Here at the beginning of the 20thyear of the 21stcentury; in the spirit of “out with the old, in with the new”; bearing in mind the cartoon personification of the passing year as a weary white-haired fellow; in special consideration of those readers of age to shudder at Father Time; with a sympathetic nod to the male of the species who may in the present age feel unmoored and undervalued; in regards to certain 2019 Poem Elf pictures never posted; and finally, in celebration of using a year’s allotment of semi-colons in a single sentence—I offer you a few poems on men and aging.

 

(It’s true, I’m not the most desirable guest at a New Year’s Eve party.)

 

Anyway . . . as anyone who’s ever had to take keys away from an elderly male driver will tell you, this men and aging thing is fraught with loss. Loss of masculinity, status and potency. It ain’t pretty.

 

Full-steam ahead then.

 

I have six poems total and I’ll feature two paired poems per post. Today we have Thomas Lynch’s “How to Stay Alive” and Rick Cannon’s “Point of Arrival.”  Lynch is a mortician and writer here in southeast Michigan. The Undertaking, his 2009 collection of essays, is one of my favorites, and he has a new one out this year, The Depositions. Rick Cannon is a poet and teacher at Gonzaga High School in Washington, D.C. (featured in an early Poem Elf post, link here) and not coincidentally my nephew’s favorite teacher.

 

I left Lynch’s poem on a bench in the New York City subway.

 

How to Stay Alive

by Thomas Lynch

 

He found he had nothing of consequence

to say about the weather so he went

noiselessly about his sorry business—

a version of himself in which he kept

pace with his neighbors but at arm’s length

because his arms were too short and he ached

in ways he thought they’d hardly understand.
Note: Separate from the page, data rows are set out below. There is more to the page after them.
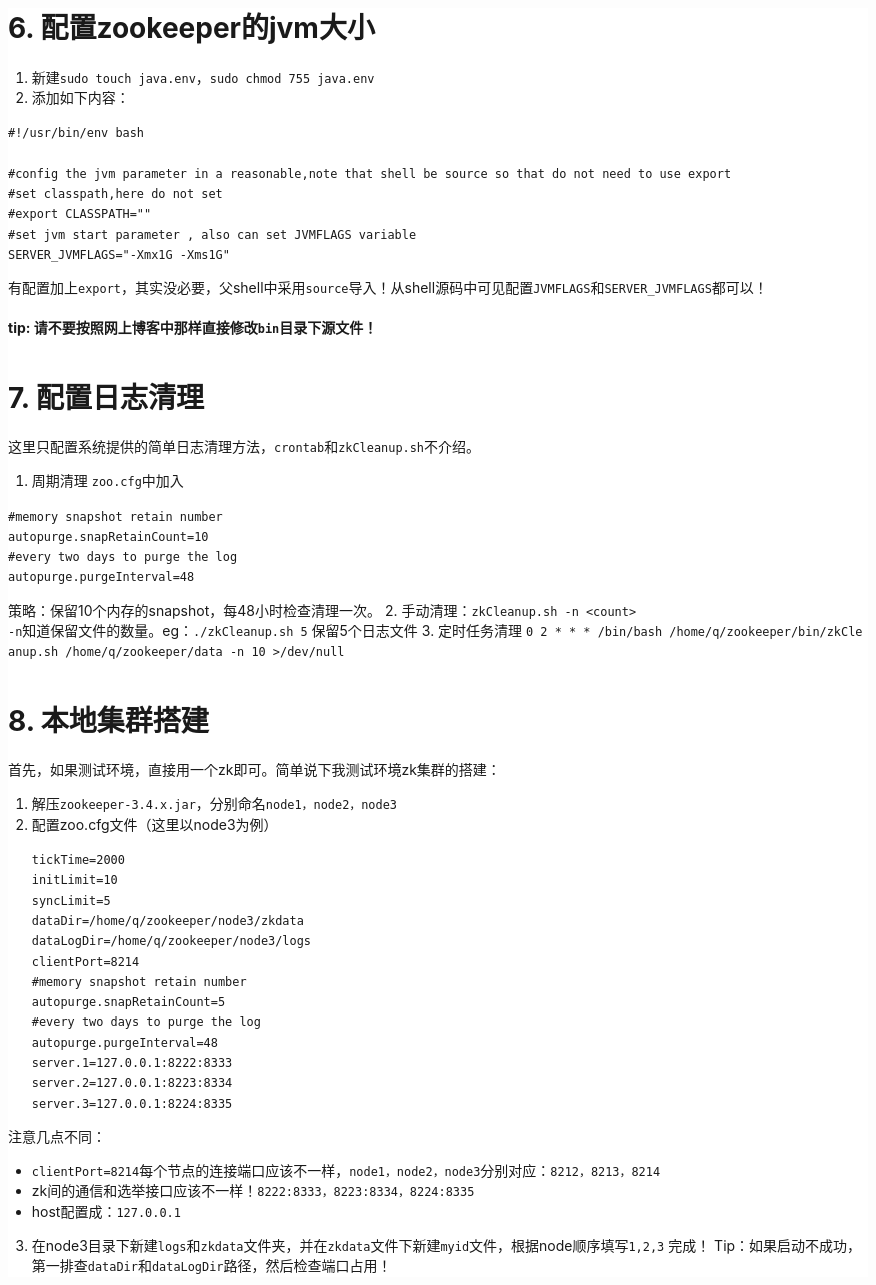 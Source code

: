 # 6. 配置zookeeper的jvm大小
1. 新建`sudo touch java.env`，`sudo chmod 755 java.env`
2. 添加如下内容：
```
#!/usr/bin/env bash

#config the jvm parameter in a reasonable,note that shell be source so that do not need to use export
#set classpath,here do not set
#export CLASSPATH=""
#set jvm start parameter , also can set JVMFLAGS variable
SERVER_JVMFLAGS="-Xmx1G -Xms1G"
```
有配置加上`export`，其实没必要，父shell中采用`source`导入！从shell源码中可见配置`JVMFLAGS`和`SERVER_JVMFLAGS`都可以！
#### tip: 请不要按照网上博客中那样直接修改`bin`目录下源文件！

# 7. 配置日志清理
这里只配置系统提供的简单日志清理方法，`crontab`和`zkCleanup.sh`不介绍。
1. 周期清理 `zoo.cfg`中加入
```
#memory	snapshot retain	number
autopurge.snapRetainCount=10
#every two days to purge the log
autopurge.purgeInterval=48
```
策略：保留10个内存的snapshot，每48小时检查清理一次。
2. 手动清理：`zkCleanup.sh -n <count>`  
`-n`知道保留文件的数量。eg：`./zkCleanup.sh 5` 保留5个日志文件
3. 定时任务清理
`0 2 * * * /bin/bash /home/q/zookeeper/bin/zkCleanup.sh /home/q/zookeeper/data -n 10 >/dev/null`

# 8. 本地集群搭建
首先，如果测试环境，直接用一个zk即可。简单说下我测试环境zk集群的搭建：
1. 解压`zookeeper-3.4.x.jar`，分别命名`node1，node2，node3`
2. 配置zoo.cfg文件（这里以node3为例）
    ```
    tickTime=2000
    initLimit=10
    syncLimit=5
    dataDir=/home/q/zookeeper/node3/zkdata
    dataLogDir=/home/q/zookeeper/node3/logs
    clientPort=8214
    #memory	snapshot retain	number
    autopurge.snapRetainCount=5
    #every two days to purge the log
    autopurge.purgeInterval=48
    server.1=127.0.0.1:8222:8333
    server.2=127.0.0.1:8223:8334
    server.3=127.0.0.1:8224:8335
    ```
注意几点不同：
 - `clientPort=8214`每个节点的连接端口应该不一样，`node1，node2，node3`分别对应：`8212，8213，8214`
 - zk间的通信和选举接口应该不一样！`8222:8333，8223:8334，8224:8335`
 - host配置成：`127.0.0.1`

3. 在node3目录下新建`logs`和`zkdata`文件夹，并在`zkdata`文件下新建`myid`文件，根据node顺序填写`1,2,3`
完成！
Tip：如果启动不成功，第一排查`dataDir`和`dataLogDir`路径，然后检查端口占用！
So he kept his distance, and assumed the stance

of someone he’d seen one time in a movie.

The sad sack in the poem is familiar as Prufrock and Walter Mitty, those characters who ache for emotional richness and settle for nothing of value. Lynch’s version—keeping pace with his neighbors but at a distance— seems to be in a race that he doesn’t want to win. It’s enough to be in the pack, to exist, to survive. He mistakenly believes—how many of us do too?— that in order to stay alive his true self has to die.

 

Cannon’s “Point of Arrival” is marginally less bleak. I stuck it on a twig by a random mailbox. Apologies to the owner if he took it personally.

 

POINT OF ARRIVAL

by Rick Cannon

He stands barefoot on the gray concrete,
the iron season cooling the blood
dull red through his flat slow soles.
He’s forgotten why he came to the garage
and stands in his shaggy robe before hammer,
awl and ratchet, dumb, blank,
as if stunned by a piece of news.

Out the window he sees the tight copse,
stripped spar and mast shrouded in pale
yards of light.

Still he stands, lost,
but beginning perhaps to sense, as dawn
will seep beneath a blind, that from far away
and through much trial he’s come
exactly here. And as he stands issuing

breath, that slow rhythm leaf by leaf,
he feels the earth shift slightly
under tonnage of wind
toward white winter.

For several minutes he stays his feet flat
on the stinging stone, a robed man
in a cold garage accepting his extremity,
seeing it had always been so:
even from the beginning he’d been,
by far, out too far to survive
more than just this little while.

 

A man in his bathrobe standing stock-still in his garage in the early morning is always going to worry me. Something is dying here, and it’s not just the late-autumn leaves. Will it end in suicide? Are we looking at the onset of dementia? The tools of the man’s former industriousness, the hammer, awl and ratchet, sit before him like a language he doesn’t understand anymore. He’s come smack up against his mortality. Perhaps his failures too.

 

I say Cannon’s poem is marginally less bleak than Lynch’s because at least this man feels connected to the beauty of nature. And he seems to be a work in progress. His acceptance of his loss, whatever it may be, happens as we watch, whereas Lynch’s man is stagnant from the moment we meet him.

 

Gee, welcome to Debbie Downer’s New Year’s celebration. More to come.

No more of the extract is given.